A new research report on Green Bay’s dead zone opens with a startling statistic:  “Worldwide, the number of marine hypoxic zones [dead zones] has approximately doubled each decade since the 1960s, fueled largely by cultural eutrophication [human activity], and numbering over 400 today.”

Remember the summer of 2014 when Green Bay’s dead zone was making national headlines? Well, it’s still here, and the new report by the University of Milwaukee’s School of Freshwater Sciences published in the latest issue of the Journal of Great Lakes Research finds that the “footprint” of the zone centers on the bottom of the southeastern portion of the bay but it can “oscillate and shift both westward and northward” and that its extent varies widely from year to year.

The report points out that hypoxia – or oxygen depletion – is a broad-scale indicator of ecosystem health. Observations dating back to 1939 have noted oxygen depletion at the southern end of the bay (referred to as the area of concern, or AOC).
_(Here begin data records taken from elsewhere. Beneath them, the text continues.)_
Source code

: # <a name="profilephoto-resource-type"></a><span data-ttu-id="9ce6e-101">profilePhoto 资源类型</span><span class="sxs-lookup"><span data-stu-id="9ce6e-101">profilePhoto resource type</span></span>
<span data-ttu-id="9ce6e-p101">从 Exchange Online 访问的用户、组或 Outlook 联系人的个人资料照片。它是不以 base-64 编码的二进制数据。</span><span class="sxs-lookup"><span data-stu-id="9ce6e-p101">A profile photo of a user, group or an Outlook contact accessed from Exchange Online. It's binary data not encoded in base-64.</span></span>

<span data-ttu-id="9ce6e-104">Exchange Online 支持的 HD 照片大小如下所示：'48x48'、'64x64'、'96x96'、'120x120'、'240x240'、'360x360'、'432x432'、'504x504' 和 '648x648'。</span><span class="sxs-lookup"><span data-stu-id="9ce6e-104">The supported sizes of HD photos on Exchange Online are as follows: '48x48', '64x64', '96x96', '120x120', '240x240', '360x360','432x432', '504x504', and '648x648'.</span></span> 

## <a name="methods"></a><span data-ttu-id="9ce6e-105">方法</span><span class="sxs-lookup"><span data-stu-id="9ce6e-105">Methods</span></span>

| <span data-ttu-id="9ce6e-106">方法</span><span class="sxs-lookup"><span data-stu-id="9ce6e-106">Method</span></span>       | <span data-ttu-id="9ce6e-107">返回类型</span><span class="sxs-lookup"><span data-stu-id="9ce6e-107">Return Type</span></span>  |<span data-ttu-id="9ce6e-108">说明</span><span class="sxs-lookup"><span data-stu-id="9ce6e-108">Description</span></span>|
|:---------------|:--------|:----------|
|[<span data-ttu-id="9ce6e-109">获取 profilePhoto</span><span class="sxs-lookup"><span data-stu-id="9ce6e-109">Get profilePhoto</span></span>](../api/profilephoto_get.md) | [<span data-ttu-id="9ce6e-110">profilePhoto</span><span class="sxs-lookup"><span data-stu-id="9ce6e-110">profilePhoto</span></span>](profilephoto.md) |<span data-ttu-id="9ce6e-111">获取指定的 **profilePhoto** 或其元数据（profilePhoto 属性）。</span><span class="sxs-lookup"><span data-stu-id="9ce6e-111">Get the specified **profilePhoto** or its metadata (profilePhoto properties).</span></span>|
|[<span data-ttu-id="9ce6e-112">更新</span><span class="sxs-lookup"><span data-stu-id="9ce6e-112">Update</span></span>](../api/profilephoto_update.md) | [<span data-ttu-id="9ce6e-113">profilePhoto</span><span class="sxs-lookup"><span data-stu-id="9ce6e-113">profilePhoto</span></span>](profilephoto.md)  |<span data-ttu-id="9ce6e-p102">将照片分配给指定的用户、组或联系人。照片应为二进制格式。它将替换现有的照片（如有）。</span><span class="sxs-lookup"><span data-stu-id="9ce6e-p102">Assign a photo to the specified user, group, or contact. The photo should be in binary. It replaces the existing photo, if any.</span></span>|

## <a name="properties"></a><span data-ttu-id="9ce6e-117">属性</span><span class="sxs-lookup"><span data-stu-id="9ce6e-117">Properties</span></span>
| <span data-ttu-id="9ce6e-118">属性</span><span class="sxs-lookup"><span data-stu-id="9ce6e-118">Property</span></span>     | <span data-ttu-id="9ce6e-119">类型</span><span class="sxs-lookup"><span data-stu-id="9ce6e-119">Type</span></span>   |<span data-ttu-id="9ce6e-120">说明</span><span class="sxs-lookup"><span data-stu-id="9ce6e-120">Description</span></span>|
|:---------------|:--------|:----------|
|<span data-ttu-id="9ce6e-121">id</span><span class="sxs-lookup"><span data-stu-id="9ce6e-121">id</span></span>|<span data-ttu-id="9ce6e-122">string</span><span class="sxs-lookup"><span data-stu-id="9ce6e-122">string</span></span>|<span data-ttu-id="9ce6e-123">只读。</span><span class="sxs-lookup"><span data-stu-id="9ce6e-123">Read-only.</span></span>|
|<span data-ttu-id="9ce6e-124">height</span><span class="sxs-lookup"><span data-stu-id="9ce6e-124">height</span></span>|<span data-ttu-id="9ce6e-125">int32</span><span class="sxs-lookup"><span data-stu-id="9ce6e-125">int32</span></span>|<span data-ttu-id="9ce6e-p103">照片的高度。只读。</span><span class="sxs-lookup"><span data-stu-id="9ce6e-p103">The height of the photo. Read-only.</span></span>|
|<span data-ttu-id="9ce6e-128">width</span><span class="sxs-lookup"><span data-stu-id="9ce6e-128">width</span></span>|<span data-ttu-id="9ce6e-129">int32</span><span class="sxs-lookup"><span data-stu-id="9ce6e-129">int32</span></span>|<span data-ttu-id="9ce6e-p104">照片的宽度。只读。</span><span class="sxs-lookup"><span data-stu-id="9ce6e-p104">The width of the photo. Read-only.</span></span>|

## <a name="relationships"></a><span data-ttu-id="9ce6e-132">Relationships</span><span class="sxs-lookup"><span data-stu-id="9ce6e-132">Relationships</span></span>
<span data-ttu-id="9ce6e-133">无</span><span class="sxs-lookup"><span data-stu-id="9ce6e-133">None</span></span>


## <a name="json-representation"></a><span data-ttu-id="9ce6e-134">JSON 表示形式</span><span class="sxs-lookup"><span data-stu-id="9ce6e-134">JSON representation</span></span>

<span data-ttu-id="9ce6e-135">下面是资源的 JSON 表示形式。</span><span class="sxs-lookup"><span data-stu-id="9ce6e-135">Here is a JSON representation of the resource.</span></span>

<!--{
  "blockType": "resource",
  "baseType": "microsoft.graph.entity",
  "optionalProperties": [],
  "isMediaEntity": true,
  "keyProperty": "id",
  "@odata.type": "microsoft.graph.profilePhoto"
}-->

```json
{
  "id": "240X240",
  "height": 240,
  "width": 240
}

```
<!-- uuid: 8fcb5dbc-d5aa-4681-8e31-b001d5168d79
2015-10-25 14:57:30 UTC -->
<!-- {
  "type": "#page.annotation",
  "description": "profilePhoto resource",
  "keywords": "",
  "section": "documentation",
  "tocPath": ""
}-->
“The major culprit at that time was assumed to be industrial waste water discharge loadings, primarily as waste sulphite liquor from paper mills in the Fox River, which resulted in river water that was often devoid of oxygen and which propagated in the river plume outward into the bay,” the report states.

“Water quality in the Fox River improved dramatically in the 1970s following implementation of the Clean Water Act’s waste-water discharge limits,” the report states.

The report frequently points out the historical lack of research, such as this line, “Although infrequently examined, late summer conditions in the bottom waters of the bay at large were historically observed to exhibit highly depleted dissolved oxygen concentrations.”

The worst example of oxygen depletion in the bay came on Aug. 5, 2005, when persistent winds forced hypoxic bottom water into Green Bay’s eastern shore “reportedly triggering the beaching and massive fish kill of tens of thousands of round gobies” that swam ahead of the front until it reached the shoreline.

The researchers determined that “the bay functions as a very efficient nutrient and particle trap, sequestering 70-90 percent of the total phosphorus inputs within the bay in rapidly accumulating, organic rich sediments…”

The problems include:

  • Nutrient loading from point and nonpoint sources;
  • Increases in the intensity of extreme precipitation and runoff events which in this system control up to 50-80 percent of the total load on an annual basis;
  • Hypereutrophication and excessive algal production;
  • Climate warming;
  • Increased retention of algal-derived organic matter;
  • And a severely limited benthos [the flora and fauna found on the bottom or in the sediments of a body of water] in terms of both numbers of organisms and their diversity.

The report states there are two indicators that “sustained, permanent restoration has occurred”:

  • An improvement in summertime hypoxia.
  • An increase and diversity of the bottom fauna.

With projections for a wetter and warmer climate, shorter winters, reduced ice cover, increased runoff and increased heavy precipitation, hypoxia management efforts could be confounded.

The report concludes that an expanded system is needed to monitor the annual extent and duration of summertime hypoxia, with the goal of providing regular dead zone updates.